Du Pont, who served as president of the Delaware company and board chair, took his own spin on the classical water gardens of Italy. He personally designed the grounds’ hydraulics and horticulture.

But there was a problem. With hundreds of jets, dozens of pumps, and miles of pipe, something was always going wrong. Since all the engineering systems are buried underground, workers would constantly dig up the garden to fix breakdowns, in the process shutting down whole sections of the fountain garden or its entirety.

“We had to peel back the skin of the original garden, and excavate to install an entire network of infrastructure that never existed before,” said Redman. “There’ s a whole city underground here.”

Redman is in the middle of a massive construction project that has dug huge concrete tunnels underneath the fountain garden. All of the limestone fountain elements were disassembled and shipped out to be conserved, making way for the installation of  ¼ mile of crisscrossing tunnels.

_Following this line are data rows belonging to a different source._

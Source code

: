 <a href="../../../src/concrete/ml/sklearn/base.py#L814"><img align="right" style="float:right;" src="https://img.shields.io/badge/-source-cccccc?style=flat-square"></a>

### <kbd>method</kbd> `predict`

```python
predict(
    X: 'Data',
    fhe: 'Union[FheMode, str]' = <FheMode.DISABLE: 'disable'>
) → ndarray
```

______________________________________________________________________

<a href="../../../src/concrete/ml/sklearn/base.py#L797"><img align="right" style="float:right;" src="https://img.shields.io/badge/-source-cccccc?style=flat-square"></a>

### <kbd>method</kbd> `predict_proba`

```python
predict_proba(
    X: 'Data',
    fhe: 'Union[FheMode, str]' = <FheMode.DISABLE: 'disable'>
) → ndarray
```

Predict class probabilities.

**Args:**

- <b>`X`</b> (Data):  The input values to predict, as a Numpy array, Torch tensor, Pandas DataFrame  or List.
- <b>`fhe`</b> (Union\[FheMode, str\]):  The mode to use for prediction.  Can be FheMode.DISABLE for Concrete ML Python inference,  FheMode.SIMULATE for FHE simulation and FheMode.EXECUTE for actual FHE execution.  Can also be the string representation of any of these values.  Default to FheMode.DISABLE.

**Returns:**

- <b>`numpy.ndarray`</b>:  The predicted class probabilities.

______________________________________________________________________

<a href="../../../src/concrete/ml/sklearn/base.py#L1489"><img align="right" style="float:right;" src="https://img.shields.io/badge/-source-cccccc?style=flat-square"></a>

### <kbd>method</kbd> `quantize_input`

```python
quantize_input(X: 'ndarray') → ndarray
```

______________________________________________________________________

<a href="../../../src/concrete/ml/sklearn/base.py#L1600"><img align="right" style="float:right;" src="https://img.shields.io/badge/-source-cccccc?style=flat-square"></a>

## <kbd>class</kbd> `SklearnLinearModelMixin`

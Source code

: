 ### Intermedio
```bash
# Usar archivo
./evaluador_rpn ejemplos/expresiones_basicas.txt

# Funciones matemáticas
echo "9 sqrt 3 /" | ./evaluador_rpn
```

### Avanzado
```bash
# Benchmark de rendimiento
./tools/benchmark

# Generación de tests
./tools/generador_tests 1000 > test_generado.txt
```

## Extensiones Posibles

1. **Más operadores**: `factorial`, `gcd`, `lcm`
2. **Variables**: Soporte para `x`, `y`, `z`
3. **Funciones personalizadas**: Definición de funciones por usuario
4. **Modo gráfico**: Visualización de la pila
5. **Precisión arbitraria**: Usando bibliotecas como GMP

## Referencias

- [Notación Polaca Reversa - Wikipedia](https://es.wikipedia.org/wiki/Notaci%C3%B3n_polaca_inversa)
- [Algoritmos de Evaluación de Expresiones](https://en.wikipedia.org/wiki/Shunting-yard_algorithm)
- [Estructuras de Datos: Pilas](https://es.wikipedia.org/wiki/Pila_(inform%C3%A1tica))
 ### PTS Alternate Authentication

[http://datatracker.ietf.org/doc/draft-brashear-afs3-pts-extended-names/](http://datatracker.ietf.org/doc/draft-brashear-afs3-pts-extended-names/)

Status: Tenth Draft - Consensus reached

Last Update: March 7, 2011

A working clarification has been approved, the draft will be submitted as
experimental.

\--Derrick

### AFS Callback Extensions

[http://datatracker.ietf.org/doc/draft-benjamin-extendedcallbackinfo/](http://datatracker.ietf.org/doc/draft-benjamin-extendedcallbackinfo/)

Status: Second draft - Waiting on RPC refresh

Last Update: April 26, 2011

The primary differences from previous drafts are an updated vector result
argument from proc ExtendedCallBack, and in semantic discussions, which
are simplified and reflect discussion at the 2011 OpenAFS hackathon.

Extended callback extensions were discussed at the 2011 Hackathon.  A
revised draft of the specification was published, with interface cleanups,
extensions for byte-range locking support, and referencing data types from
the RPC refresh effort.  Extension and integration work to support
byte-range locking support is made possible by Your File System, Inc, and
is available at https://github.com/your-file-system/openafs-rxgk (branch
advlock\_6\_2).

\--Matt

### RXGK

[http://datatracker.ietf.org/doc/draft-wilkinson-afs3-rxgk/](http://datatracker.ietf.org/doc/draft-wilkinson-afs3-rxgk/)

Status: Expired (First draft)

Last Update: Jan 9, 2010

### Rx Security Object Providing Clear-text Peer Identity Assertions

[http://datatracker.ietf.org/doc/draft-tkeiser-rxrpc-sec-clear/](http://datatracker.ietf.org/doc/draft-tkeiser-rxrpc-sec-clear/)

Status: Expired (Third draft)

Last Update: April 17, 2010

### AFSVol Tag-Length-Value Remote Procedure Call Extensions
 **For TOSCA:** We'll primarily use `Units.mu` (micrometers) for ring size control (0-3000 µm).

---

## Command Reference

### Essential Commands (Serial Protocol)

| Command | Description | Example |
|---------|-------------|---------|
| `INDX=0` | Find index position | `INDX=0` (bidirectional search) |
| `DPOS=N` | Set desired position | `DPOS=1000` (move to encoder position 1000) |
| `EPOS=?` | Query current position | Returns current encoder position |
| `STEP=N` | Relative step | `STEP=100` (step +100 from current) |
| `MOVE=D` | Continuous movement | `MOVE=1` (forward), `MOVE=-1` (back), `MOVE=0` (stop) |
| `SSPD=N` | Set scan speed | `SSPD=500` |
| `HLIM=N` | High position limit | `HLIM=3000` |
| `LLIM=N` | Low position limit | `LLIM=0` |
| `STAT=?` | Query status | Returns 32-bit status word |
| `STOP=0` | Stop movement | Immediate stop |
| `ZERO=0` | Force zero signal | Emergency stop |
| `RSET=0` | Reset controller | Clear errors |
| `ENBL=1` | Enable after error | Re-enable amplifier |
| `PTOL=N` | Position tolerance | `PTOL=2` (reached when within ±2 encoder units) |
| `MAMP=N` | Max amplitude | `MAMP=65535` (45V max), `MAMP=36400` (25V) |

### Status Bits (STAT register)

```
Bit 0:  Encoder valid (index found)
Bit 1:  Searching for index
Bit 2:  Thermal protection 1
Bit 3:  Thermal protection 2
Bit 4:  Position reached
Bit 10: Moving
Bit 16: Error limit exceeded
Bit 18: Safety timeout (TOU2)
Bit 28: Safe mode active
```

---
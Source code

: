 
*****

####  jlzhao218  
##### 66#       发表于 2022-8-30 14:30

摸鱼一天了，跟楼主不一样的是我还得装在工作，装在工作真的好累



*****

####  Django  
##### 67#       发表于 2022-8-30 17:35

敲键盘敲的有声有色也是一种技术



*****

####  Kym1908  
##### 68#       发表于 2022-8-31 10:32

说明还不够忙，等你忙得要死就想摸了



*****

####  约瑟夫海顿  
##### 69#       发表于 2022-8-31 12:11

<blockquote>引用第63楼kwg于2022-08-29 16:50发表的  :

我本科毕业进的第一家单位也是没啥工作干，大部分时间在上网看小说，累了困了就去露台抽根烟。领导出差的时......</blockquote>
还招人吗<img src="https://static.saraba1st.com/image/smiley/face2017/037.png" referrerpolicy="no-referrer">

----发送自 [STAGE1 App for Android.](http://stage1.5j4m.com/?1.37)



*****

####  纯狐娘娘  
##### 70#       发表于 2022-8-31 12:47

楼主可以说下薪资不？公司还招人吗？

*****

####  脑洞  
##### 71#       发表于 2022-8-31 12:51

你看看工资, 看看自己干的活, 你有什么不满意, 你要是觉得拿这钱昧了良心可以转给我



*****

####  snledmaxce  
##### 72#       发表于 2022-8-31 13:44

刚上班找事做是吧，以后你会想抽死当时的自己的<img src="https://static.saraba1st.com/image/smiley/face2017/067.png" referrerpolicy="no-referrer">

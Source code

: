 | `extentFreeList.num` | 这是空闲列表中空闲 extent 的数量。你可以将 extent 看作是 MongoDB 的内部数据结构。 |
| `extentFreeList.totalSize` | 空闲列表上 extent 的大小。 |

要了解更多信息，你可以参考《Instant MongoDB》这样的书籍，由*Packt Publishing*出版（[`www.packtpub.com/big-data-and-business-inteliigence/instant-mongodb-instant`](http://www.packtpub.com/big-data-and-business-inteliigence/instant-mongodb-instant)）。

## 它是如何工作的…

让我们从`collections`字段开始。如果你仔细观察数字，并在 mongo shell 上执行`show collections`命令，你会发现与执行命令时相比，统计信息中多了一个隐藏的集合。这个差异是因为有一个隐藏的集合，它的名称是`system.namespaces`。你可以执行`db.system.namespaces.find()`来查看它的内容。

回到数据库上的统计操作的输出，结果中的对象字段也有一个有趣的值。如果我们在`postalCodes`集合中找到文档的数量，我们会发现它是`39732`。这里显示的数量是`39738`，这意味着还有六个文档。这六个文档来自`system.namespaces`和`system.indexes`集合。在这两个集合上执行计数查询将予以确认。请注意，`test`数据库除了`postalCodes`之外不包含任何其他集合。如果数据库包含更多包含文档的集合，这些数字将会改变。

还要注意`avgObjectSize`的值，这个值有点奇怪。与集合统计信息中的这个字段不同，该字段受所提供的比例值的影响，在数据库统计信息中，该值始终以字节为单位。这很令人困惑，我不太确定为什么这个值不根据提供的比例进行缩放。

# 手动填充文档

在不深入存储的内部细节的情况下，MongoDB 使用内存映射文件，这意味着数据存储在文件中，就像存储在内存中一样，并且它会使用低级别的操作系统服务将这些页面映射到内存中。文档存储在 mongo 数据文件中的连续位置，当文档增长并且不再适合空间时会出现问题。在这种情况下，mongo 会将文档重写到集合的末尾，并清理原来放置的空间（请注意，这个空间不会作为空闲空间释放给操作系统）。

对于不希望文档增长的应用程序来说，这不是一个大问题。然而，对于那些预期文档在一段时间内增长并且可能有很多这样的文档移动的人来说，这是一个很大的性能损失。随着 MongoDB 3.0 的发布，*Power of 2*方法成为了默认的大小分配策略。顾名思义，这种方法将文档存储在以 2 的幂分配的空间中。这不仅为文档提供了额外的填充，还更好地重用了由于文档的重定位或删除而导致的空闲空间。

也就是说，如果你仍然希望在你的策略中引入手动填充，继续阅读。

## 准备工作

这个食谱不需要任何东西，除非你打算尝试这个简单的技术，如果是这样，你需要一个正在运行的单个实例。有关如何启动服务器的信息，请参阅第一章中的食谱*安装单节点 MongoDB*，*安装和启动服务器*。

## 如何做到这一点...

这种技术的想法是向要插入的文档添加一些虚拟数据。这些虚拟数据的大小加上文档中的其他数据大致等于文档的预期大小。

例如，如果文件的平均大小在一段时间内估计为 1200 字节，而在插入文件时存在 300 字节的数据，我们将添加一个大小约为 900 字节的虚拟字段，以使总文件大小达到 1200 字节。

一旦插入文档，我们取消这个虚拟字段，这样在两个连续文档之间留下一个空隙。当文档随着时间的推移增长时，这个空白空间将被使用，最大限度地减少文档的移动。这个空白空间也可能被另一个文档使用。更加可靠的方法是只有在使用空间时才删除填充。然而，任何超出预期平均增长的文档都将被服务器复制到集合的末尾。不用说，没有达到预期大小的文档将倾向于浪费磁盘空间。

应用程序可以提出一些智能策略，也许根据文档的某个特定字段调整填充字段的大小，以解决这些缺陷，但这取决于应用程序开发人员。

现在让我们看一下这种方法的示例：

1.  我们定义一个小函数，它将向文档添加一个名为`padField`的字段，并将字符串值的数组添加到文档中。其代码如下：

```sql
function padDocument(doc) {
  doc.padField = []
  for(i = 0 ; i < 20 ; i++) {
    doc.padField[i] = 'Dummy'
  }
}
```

The tunnels were built large enough to drive a small truck through them, but instead are crammed with pipes and mechanical systems running water, air, and electricity throughout the fountain garden and nearby conservatory.

The garden’s original 18 pumps serving 379 jets have been replaced by 96 pumps supplying 1,700 jets. The new pumps are smaller and more redundant, enabling workers to shut off only small portions of the whole garden when maintenance calls.

One major improvement is the restoration of the South Wall, a concrete edifice with dozens of arched niches, each with carved sculptural elements spouting water — or they used to spout water. It hasn’t worked in almost 30 years.

Several new features are being added to the old fountain garden, including paths and access stairs, and an underground grotto with a waterfall inside.

Some of the new jets will accommodate both water and fire — propane lines mix gas into the fountain line, causing a dramatic burst of flame at the top of the jet.

“The flame doesn’t show up until the water column rises,” said Redman. “It looks like a flame is floating on top of the water jet.”

Although du Pont’s original engineering will be almost completely ripped out of the fountain garden, Redman said the  garden’s historic intent will remain intact.

“He was a forward-thinking, innovative person, and we knew he would take advantage of the latest technology to get another 100 years out of this fountain,” said Redman. “We honored the intent by unstitching and stitching back together the same garden, but making it a little better.”

The fountain garden is expected to reopen in the summer of 2017.